▶ [WHAT YOU WILL DO]
When copying the records below, keep every word as it is and drop the images.

╭─ SUPPLIED MATERIAL

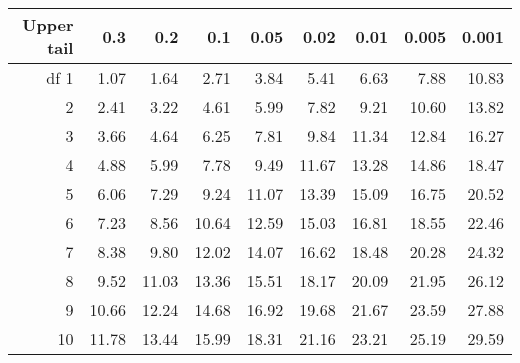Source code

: 
\begin{center}
\begin{tabular}{r | rrrr | rrrr |}
  \hline
Upper tail & 0.3 & 0.2 & 0.1 & 0.05 & 0.02 & 0.01 & 0.005 & 0.001 \\ 
  \hline
df \hfill 1 & \footnotesize 1.07 & \footnotesize 1.64 & \footnotesize 2.71 & \footnotesize 3.84 & \footnotesize 5.41 & \footnotesize 6.63 & \footnotesize 7.88 & \footnotesize 10.83 \\ 
  2 & \footnotesize 2.41 & \footnotesize 3.22 & \footnotesize 4.61 & \footnotesize 5.99 & \footnotesize 7.82 & \footnotesize 9.21 & \footnotesize 10.60 & \footnotesize 13.82 \\ 
  3 & \footnotesize 3.66 & \footnotesize 4.64 & \footnotesize 6.25 & \footnotesize 7.81 & \footnotesize 9.84 & \footnotesize 11.34 & \footnotesize 12.84 & \footnotesize 16.27 \\ 
  4 & \footnotesize 4.88 & \footnotesize 5.99 & \footnotesize 7.78 & \footnotesize 9.49 & \footnotesize 11.67 & \footnotesize 13.28 & \footnotesize 14.86 & \footnotesize 18.47 \\ 
  5 & \footnotesize 6.06 & \footnotesize 7.29 & \footnotesize 9.24 & \footnotesize 11.07 & \footnotesize 13.39 & \footnotesize 15.09 & \footnotesize 16.75 & \footnotesize 20.52 \\ 
  \hline
  6 & \footnotesize 7.23 & \footnotesize 8.56 & \footnotesize 10.64 & \footnotesize 12.59 & \footnotesize 15.03 & \footnotesize 16.81 & \footnotesize 18.55 & \footnotesize 22.46 \\ 
  7 & \footnotesize 8.38 & \footnotesize 9.80 & \footnotesize 12.02 & \footnotesize 14.07 & \footnotesize 16.62 & \footnotesize 18.48 & \footnotesize 20.28 & \footnotesize 24.32 \\ 
  8 & \footnotesize 9.52 & \footnotesize 11.03 & \footnotesize 13.36 & \footnotesize 15.51 & \footnotesize 18.17 & \footnotesize 20.09 & \footnotesize 21.95 & \footnotesize 26.12 \\ 
  9 & \footnotesize 10.66 & \footnotesize 12.24 & \footnotesize 14.68 & \footnotesize 16.92 & \footnotesize 19.68 & \footnotesize 21.67 & \footnotesize 23.59 & \footnotesize 27.88 \\ 
  10 & \footnotesize 11.78 & \footnotesize 13.44 & \footnotesize 15.99 & \footnotesize 18.31 & \footnotesize 21.16 & \footnotesize 23.21 & \footnotesize 25.19 & \footnotesize 29.59 \\ 

\end{tabular}
\end{center}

╰─

▶ [WRITTEN ANSWER]
Source code

: 
\begin{center}
\begin{tabular}{r | rrrr | rrrr |}
  \hline
Upper tail & 0.3 & 0.2 & 0.1 & 0.05 & 0.02 & 0.01 & 0.005 & 0.001 \\ 
  \hline
df \hfill 1 & \footnotesize 1.07 & \footnotesize 1.64 & \footnotesize 2.71 & \footnotesize 3.84 & \footnotesize 5.41 & \footnotesize 6.63 & \footnotesize 7.88 & \footnotesize 10.83 \\ 
  2 & \footnotesize 2.41 & \footnotesize 3.22 & \footnotesize 4.61 & \footnotesize 5.99 & \footnotesize 7.82 & \footnotesize 9.21 & \footnotesize 10.60 & \footnotesize 13.82 \\ 
  3 & \footnotesize 3.66 & \footnotesize 4.64 & \footnotesize 6.25 & \footnotesize 7.81 & \footnotesize 9.84 & \footnotesize 11.34 & \footnotesize 12.84 & \footnotesize 16.27 \\ 
  4 & \footnotesize 4.88 & \footnotesize 5.99 & \footnotesize 7.78 & \footnotesize 9.49 & \footnotesize 11.67 & \footnotesize 13.28 & \footnotesize 14.86 & \footnotesize 18.47 \\ 
  5 & \footnotesize 6.06 & \footnotesize 7.29 & \footnotesize 9.24 & \footnotesize 11.07 & \footnotesize 13.39 & \footnotesize 15.09 & \footnotesize 16.75 & \footnotesize 20.52 \\ 
  \hline
  6 & \footnotesize 7.23 & \footnotesize 8.56 & \footnotesize 10.64 & \footnotesize 12.59 & \footnotesize 15.03 & \footnotesize 16.81 & \footnotesize 18.55 & \footnotesize 22.46 \\ 
  7 & \footnotesize 8.38 & \footnotesize 9.80 & \footnotesize 12.02 & \footnotesize 14.07 & \footnotesize 16.62 & \footnotesize 18.48 & \footnotesize 20.28 & \footnotesize 24.32 \\ 
  8 & \footnotesize 9.52 & \footnotesize 11.03 & \footnotesize 13.36 & \footnotesize 15.51 & \footnotesize 18.17 & \footnotesize 20.09 & \footnotesize 21.95 & \footnotesize 26.12 \\ 
  9 & \footnotesize 10.66 & \footnotesize 12.24 & \footnotesize 14.68 & \footnotesize 16.92 & \footnotesize 19.68 & \footnotesize 21.67 & \footnotesize 23.59 & \footnotesize 27.88 \\ 
  10 & \footnotesize 11.78 & \footnotesize 13.44 & \footnotesize 15.99 & \footnotesize 18.31 & \footnotesize 21.16 & \footnotesize 23.21 & \footnotesize 25.19 & \footnotesize 29.59 \\ 

\end{tabular}
\end{center}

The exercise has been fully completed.